From our vantage point, the fourth quarter was a strange time. Equity investors around the globe had a brutal Q4. In the US market specifically, the S&P 500 dropped more than 14%, and some of the most high profile tech stocks moved into bear territory.
That being said, in the mergers and acquisitions (M&A) market, transaction volume rose nearly 9% over the third quarter, with 2,762 transactions completed in Q4 2018, up from 2,542 in Q3, ensuring that 2018 ended on a positive note. Those solid Q4 numbers meant that for the year, worldwide deal volume rose nearly 2% overall, from 12,078 in 2017 to 12,309 in 2018.
North America ended the year once more as the dominant market with 6,727 deals closed in 2018, just slightly down 1% from last year’s 6,801. Chinese transaction volume grew slightly at 1% over 2017 (to 641 from 629). Yet despite the strong M&A volume in both regions, the major gains made came not from the New World or the world’s newest economic superpower but from Europe.

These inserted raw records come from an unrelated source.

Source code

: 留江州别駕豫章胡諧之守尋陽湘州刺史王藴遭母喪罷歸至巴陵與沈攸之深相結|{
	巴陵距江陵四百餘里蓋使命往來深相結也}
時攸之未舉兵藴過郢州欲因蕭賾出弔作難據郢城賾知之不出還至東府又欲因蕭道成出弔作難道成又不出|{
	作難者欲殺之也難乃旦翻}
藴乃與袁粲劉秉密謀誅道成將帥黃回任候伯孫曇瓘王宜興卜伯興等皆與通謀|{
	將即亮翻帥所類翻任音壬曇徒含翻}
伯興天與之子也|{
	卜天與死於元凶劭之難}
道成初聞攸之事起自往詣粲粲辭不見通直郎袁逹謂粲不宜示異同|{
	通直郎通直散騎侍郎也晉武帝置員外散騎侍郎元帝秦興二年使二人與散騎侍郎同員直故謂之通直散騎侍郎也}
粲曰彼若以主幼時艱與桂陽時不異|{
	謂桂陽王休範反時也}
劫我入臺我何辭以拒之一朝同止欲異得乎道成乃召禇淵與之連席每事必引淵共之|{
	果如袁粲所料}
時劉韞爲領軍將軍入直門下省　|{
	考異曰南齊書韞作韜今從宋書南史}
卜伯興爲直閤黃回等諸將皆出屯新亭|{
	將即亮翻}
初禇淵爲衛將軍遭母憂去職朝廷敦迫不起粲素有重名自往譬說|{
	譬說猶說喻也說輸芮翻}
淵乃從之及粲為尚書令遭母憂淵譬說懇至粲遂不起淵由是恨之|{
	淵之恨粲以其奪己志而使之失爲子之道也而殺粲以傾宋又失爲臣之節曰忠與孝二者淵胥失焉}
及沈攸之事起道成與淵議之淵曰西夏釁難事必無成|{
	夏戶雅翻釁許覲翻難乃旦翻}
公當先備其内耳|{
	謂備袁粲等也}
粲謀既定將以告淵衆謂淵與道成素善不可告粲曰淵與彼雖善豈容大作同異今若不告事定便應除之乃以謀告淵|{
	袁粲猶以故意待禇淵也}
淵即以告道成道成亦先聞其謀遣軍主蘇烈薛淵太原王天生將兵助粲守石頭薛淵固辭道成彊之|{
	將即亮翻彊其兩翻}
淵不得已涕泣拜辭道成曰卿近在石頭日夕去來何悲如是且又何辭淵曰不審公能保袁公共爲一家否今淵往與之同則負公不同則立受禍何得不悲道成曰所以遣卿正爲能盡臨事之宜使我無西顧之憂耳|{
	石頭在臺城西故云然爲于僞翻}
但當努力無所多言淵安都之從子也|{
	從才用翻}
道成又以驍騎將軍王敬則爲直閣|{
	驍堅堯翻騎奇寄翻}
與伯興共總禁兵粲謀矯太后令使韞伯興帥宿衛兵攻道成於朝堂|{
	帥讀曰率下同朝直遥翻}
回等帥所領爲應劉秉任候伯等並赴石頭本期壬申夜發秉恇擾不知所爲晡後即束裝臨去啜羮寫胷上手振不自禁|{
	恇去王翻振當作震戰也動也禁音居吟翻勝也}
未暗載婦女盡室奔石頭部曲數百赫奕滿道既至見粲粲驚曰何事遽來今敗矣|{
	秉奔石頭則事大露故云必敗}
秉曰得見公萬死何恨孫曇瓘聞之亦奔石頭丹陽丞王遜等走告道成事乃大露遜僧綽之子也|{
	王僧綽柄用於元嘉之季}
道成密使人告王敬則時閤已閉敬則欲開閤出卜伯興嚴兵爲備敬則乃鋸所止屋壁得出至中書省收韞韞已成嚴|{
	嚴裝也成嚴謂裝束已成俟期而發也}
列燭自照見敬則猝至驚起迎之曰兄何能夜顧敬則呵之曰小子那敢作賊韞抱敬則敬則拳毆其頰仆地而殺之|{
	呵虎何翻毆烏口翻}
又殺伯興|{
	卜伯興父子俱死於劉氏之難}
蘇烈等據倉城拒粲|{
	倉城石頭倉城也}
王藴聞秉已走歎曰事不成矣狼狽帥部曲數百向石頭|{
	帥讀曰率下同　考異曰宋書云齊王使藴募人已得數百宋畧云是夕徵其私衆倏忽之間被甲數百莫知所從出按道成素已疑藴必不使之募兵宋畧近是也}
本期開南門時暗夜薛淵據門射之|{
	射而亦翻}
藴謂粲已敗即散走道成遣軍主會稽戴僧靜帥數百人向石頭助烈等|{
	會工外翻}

In 2018, the annual number of M&A deals in Europe rose to 4,941 in 2018 from 4,649 in 2017. Perhaps even more surprisingly, most of the gains came out of Brexit-torn United Kingdom and Ireland. M&A activity in the region rose by nearly 27% in 2018 (1802 deals from 1414), as investors – particularly foreign investors – refused to let the political fog obscure the value they saw in the mid-market.
Much of the growth in the UK was fueled by foreign rather than local investors. The percentage of in-bound investment to total acquisitions rose in 2018, climbing to 44% from 29% in the prior year, a trend we read, not as a sign of panic to get in before the drawbridge goes up, but rather a recognition of the strength of the British mid-market and the temporary weakness of the pound.
Interestingly, despite the xenophobic politics in 2018, we didn’t see any sign of a nativist bias globally either. On the contrary, in 2018 cross-border deals actually grew as a percentage of the world total. Worldwide, inbound M&A comprised one-third of the total deals closed (4,149) in 2018 (33% of all M&A activity), up from 3,671 inbound deals in 2017 when it was 30% of all deal activity. North America inbound M&A activity made up just a little over 20% of the total deal volume while China & India was a 55% to 45% split between inbound and domestic M&A, respectively. Only Europe saw a dramatic shift as inbound deals fell to 47% in 2018 from 59% in 2017, despite the strong increase in inbound activity in the UK.
The year saw no significant shift in enthusiasm for particular sectors. Business Services again led in North America (2,334) and China & India (228), followed by Media & Technology in North America (1,637) and China & India (145), followed by Industrials (1,445 in North America; 143 in China & India), just as they had in 2017.
In Europe, too, sector interests held fairly steady, with Business Services in the lead (1,685) followed by Industrials (1,158) and Media & Technology (989), a reflection, perhaps, of the strong reputation that high-end industry retains in Europe, particularly in Germany, where Industrials were the top seller.
Of course, microclimates are never completely sheltered from the prevailing winds. The same is generally true of favored asset classes. Mid-market companies have many special qualities that make them attractive acquisition targets right now, but if the economic contraction that the stock market drop intimated in December actually strikes, potential buyers could find raising money more difficult and sellers may find themselves in a much more price-sensitive environment.
This year’s results, however, suggest to us that mid-market investors are not letting headlines distract them. Whether or not Prime Minister May breaks the UK out of the European Union or President Trump gets his Mexican border wall built, we expect they will continue to recognize value.